Restate every line of the material, word for word.

--

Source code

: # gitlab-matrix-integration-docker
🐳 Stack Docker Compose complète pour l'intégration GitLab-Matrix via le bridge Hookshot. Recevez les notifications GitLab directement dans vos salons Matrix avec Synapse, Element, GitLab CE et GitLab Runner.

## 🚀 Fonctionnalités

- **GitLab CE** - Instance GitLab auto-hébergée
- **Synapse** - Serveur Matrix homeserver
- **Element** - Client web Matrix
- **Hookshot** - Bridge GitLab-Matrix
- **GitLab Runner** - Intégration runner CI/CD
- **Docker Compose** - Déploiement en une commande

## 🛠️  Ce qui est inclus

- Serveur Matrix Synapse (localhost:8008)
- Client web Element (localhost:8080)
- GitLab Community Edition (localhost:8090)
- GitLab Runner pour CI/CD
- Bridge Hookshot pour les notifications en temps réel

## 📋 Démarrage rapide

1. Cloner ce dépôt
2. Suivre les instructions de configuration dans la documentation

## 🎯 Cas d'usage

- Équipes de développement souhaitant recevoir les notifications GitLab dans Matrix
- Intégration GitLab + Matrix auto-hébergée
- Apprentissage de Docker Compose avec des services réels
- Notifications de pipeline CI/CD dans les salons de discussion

--

Exercise output:
Source code

: # gitlab-matrix-integration-docker
🐳 Stack Docker Compose complète pour l'intégration GitLab-Matrix via le bridge Hookshot. Recevez les notifications GitLab directement dans vos salons Matrix avec Synapse, Element, GitLab CE et GitLab Runner.

## 🚀 Fonctionnalités

- **GitLab CE** - Instance GitLab auto-hébergée
- **Synapse** - Serveur Matrix homeserver
- **Element** - Client web Matrix
- **Hookshot** - Bridge GitLab-Matrix
- **GitLab Runner** - Intégration runner CI/CD
- **Docker Compose** - Déploiement en une commande

## 🛠️  Ce qui est inclus

- Serveur Matrix Synapse (localhost:8008)
- Client web Element (localhost:8080)
- GitLab Community Edition (localhost:8090)
- GitLab Runner pour CI/CD
- Bridge Hookshot pour les notifications en temps réel

## 📋 Démarrage rapide

1. Cloner ce dépôt
2. Suivre les instructions de configuration dans la documentation

## 🎯 Cas d'usage

- Équipes de développement souhaitant recevoir les notifications GitLab dans Matrix
- Intégration GitLab + Matrix auto-hébergée
- Apprentissage de Docker Compose avec des services réels
- Notifications de pipeline CI/CD dans les salons de discussion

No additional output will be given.